John Workman or Warkman (died 1604) was a Scottish decorative painter working in Edinburgh. His brother James Workman was also a painter.

==A family of painters==
He was a son of David Workman, who was himself an Edinburgh painter and burgess of the town, and Margaret Schortess. There were several painters of the Workman family in Edinburgh, including Charles, James, and John. John Workman provided decorative painting, gilding, and heraldic work. There is no record of him making portraits.

John and other members of his family probably painted some of the Scottish Renaissance painted ceilings but documentary evidence for such work is sparse. David Workman painted the "roof of the inner tolbuith of the lordis and above the chymnay thairof" in November 1581 for the town council for 24 merks.

==Royal entry in 1590==
Workman's brother James painted a ship, the Angel of Kirkcaldy, which was hired from David Huchesoun to join the convoy bringing Anne of Denmark and James VI back from Denmark in May 1590. He was paid £8 Scots.
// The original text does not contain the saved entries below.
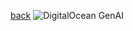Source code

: [back](../README.md)
![DigitalOcean GenAI](https://lucid.app/publicSegments/view/ae1d8893-b9f3-4d9a-a331-64b00e90d4d0/image.png)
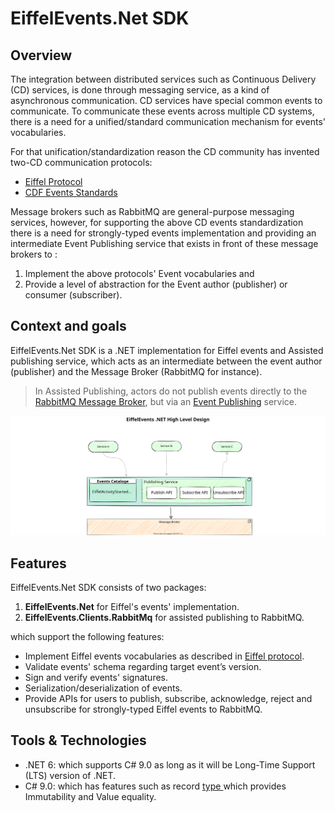 # EiffelEvents.Net SDK

## Overview

The integration between distributed services such as Continuous Delivery (CD)  services, is done through messaging service, as a kind of asynchronous communication. CD services have special common events to communicate. To communicate these events across multiple CD systems,  there is a need for a unified/standard communication mechanism for events' vocabularies.

For that unification/standardization reason the CD community has invented two-CD communication protocols: 

- [Eiffel Protocol](https://github.com/eiffel-community/eiffel)
- [CDF Events Standards](https://github.com/cdfoundation/sig-events)

Message brokers such as RabbitMQ are general-purpose messaging services, however, for supporting the above CD events standardization there is a need for strongly-typed events implementation and providing an intermediate Event Publishing service that exists in front of these message brokers to :

1. Implement the above protocols' Event vocabularies and 
2. Provide a level of abstraction for the Event author (publisher) or consumer (subscriber).



## Context and goals

EiffelEvents.Net SDK is a .NET implementation for Eiffel events and  Assisted publishing service, which acts as an intermediate between the event author (publisher) and the Message Broker (RabbitMQ for instance).

> In Assisted Publishing, actors do not publish events directly to the [RabbitMQ Message Broker](https://eiffel-community.github.io/eiffel-sepia/rabbitmq-message-broker.html), but via an [Event Publishing](https://eiffel-community.github.io/eiffel-sepia/event-publishing.html) service.

![](../images/high-level-design.svg)

## Features

EiffelEvents.Net SDK consists of two packages:

1. **EiffelEvents.Net** for Eiffel's events' implementation.
2. **EiffelEvents.Clients.RabbitMq** for assisted publishing to RabbitMQ.

which support the following features:

- Implement Eiffel events vocabularies as described in [Eiffel protocol](https://github.com/eiffel-community).
- Validate events' schema regarding target event’s version.
- Sign and verify events' signatures.
- Serialization/deserialization of events.
- Provide  APIs for users to publish, subscribe, acknowledge, reject and unsubscribe for strongly-typed Eiffel events to RabbitMQ.

## Tools & Technologies

- .NET 6: which supports C# 9.0 as long as it will be Long-Time Support (LTS) version of .NET.
- C# 9.0: which has features such as record [type ](https://docs.microsoft.com/en-us/dotnet/csharp/whats-new/csharp-9#record-types)which provides Immutability and Value equality.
Painting and decorating the James Royall of Ayr for the king's outward voyage in 1589 had cost more, and an anonymous painter had received £20. Red and yellow, the Stewart colours, seem to have predominated.

Workman and his brother James painted and gilded several items for the Entry and coronation of Anne of Denmark in 1590, including; heraldry for the gates of Edinburgh, imitation stone work in the pends of the gates, decorating the mercat cross, the globe, tabards for actors in the drama, some of them pupils of Edinburgh high school, a bed at the Salt Tron, and a baton and rod for Hercules. The accounts mention "painting the young men". These men escorted the queen on the royal mile in a pageant known as the "convoy of the moors". They wore masks and the skin of their arms and legs was painted to dress them as imagined African people.
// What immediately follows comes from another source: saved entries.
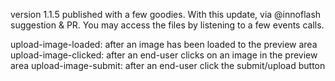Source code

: version 1.1.5 published with a few goodies. With this update, via @innoflash suggestion & PR. You may access the files by listening to a few events calls.

upload-image-loaded: after an image has been loaded to the preview area
upload-image-clicked: after an end-user clicks on an image in the preview area
upload-image-submit: after an end-user click the submit/upload button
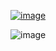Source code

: [![image](https://github.com/NEVSTOP-LAB/Communicable-State-Machine/assets/8196752/9ff44f26-da91-467b-b0a6-87e25dd9d374)](https://github.com/JKISoftware/JKI-State-Machine-Editor)

![image](https://github.com/NEVSTOP-LAB/Communicable-State-Machine/assets/8196752/3d37d097-8944-4a4c-bf39-38c09dc6649c)



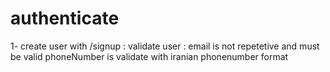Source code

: # authenticate
1- create user with /signup : 
validate user : 
  email is not repetetive and must be valid
  phoneNumber is validate with iranian phonenumber format
  

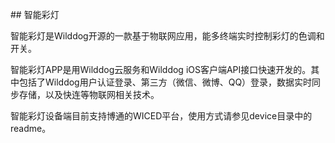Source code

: ## 智能彩灯 

智能彩灯是Wilddog开源的一款基于物联网应用，能多终端实时控制彩灯的色调和开关。  

智能彩灯APP是用Wilddog云服务和Wilddog iOS客户端API接口快速开发的。其中包括了Wilddog用户认证登录、第三方（微信、微博、QQ）登录，数据实时同步存储，以及快连等物联网相关技术。

智能彩灯设备端目前支持博通的WICED平台，使用方式请参见device目录中的readme。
James Workman's paintwork within the arches or pends of the city gates in 1590 was called "drawing of alschellar draughtis", the imitation of ashlar stonework. William Fairlie paid James Workman to paint the six staffs used to carry the canopy above Anne of Denmark used during the Entry and Coronation.

James Workman drew out the royal arms for embroiderers for "cloths" or wall hangings made in 1601.

== Royal Game of the Goose ==
In 1602, James Workman painted a board for James VI used for playing a game called "guse" or goose. Known as Giuoca dell Oca in Italy, the Game of the Goose was popular in royal courts in the late 16th century. Players progress by the thow of dice along a course of around 63 squares painted in a spiral.

== Painters and glaziers ==
Painters were closely associated with glaziers in the Edinburgh craft fraternity. In December 1598, James Workman was a witness at the baptism of a son of the glazier John Owen. The bookbinder James Broun was the second witness. John Owen had been a witness at the baptism of a daughter of the painter Thomas Binning in April 1595. After 1606, James Workman resided at Burntisland in Fife. In June 1611, he painted a press cupboard and shelves green at Holyrood Palace.

==Herald painter==
In 1592 John Workman was made a herald painter by privy seal letter.

He painted items for the funeral of the Bonnie Earl of Moray, but not the famous portrait of the dead earl at Darnaway. In March 1595 he painted a new loft for scholars in Trinity College Kirk with sundry colours of oil paints.

He decorated a coach used by Anne of Denmark when she left for England in 1603 at the Union of the Crowns.

John Workman died of plague on 31 October 1604. His will includes a stock of colours for painting, with orpiment and azure.